[DATASET EXTRACT]

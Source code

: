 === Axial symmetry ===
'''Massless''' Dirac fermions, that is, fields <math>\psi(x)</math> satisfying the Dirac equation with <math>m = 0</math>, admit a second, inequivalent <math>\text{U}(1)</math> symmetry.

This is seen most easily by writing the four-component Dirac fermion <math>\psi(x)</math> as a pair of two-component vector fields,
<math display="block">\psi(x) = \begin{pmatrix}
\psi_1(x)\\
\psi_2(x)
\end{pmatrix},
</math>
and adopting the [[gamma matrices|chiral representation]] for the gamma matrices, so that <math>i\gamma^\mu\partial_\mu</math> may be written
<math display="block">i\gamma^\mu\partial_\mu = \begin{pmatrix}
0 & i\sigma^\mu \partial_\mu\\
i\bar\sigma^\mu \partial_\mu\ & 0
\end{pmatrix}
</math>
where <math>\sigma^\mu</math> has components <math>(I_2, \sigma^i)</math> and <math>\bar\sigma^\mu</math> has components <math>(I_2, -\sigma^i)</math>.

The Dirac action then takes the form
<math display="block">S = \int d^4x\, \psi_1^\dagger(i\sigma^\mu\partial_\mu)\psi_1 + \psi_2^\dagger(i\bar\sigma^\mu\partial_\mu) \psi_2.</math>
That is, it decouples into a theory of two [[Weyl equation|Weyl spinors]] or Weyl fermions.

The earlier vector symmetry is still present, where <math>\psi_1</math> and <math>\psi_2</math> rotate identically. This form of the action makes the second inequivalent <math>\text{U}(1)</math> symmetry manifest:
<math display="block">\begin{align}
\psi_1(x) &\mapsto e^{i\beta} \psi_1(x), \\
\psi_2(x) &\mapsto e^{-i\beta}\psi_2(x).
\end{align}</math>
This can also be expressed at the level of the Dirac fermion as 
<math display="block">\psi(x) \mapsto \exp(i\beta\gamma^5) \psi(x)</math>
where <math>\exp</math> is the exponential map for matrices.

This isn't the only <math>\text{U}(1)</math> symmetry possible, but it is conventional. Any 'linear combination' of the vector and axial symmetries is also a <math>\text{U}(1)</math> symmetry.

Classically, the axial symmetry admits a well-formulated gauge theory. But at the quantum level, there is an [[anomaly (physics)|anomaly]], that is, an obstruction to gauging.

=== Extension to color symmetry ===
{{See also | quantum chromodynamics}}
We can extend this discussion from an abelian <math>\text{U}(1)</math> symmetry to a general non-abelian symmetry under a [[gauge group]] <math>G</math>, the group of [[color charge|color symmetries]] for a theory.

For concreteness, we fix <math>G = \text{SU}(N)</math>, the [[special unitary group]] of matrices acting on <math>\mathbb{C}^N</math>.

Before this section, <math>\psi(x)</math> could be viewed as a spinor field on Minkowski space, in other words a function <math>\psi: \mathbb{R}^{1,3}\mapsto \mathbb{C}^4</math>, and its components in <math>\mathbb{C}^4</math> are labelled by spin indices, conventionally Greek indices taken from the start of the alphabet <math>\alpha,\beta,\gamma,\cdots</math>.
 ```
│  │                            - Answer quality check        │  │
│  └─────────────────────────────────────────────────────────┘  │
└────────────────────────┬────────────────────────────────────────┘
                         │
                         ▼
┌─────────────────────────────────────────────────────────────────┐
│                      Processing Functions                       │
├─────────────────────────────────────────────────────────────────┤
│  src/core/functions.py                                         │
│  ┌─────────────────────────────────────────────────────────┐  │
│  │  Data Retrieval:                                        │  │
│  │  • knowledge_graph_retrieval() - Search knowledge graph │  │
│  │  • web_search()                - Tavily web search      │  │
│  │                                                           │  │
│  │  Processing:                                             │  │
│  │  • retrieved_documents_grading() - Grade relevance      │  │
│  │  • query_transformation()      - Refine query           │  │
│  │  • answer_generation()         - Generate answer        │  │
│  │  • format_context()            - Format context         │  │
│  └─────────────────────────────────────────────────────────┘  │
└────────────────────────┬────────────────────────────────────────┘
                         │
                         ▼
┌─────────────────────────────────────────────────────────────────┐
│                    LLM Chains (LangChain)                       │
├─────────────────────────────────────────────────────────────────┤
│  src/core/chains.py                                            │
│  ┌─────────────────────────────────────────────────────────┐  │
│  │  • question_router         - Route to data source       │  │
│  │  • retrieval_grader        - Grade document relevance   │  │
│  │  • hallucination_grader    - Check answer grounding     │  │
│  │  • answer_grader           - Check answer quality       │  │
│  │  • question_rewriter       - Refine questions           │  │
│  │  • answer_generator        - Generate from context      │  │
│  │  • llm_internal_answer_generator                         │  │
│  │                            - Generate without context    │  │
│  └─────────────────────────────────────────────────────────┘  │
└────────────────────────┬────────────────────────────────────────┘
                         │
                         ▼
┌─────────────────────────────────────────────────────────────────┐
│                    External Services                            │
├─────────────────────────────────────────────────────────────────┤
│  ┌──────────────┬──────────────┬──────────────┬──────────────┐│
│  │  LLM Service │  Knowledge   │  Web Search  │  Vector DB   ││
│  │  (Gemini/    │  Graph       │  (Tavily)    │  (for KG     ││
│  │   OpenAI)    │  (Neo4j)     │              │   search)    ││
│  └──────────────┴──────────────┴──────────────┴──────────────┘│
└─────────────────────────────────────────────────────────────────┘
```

[/DATASET EXTRACT]

> **INSTRUCTIONS TO FOLLOW**
Search the material for the word "theory" and copy every matching line.

> **RESULT OF THIS TASK**
That is, it decouples into a theory of two [[Weyl equation|Weyl spinors]] or Weyl fermions.
Classically, the axial symmetry admits a well-formulated gauge theory. But at the quantum level, there is an [[anomaly (physics)|anomaly]], that is, an obstruction to gauging.
We can extend this discussion from an abelian <math>\text{U}(1)</math> symmetry to a general non-abelian symmetry under a [[gauge group]] <math>G</math>, the group of [[color charge|color symmetries]] for a theory.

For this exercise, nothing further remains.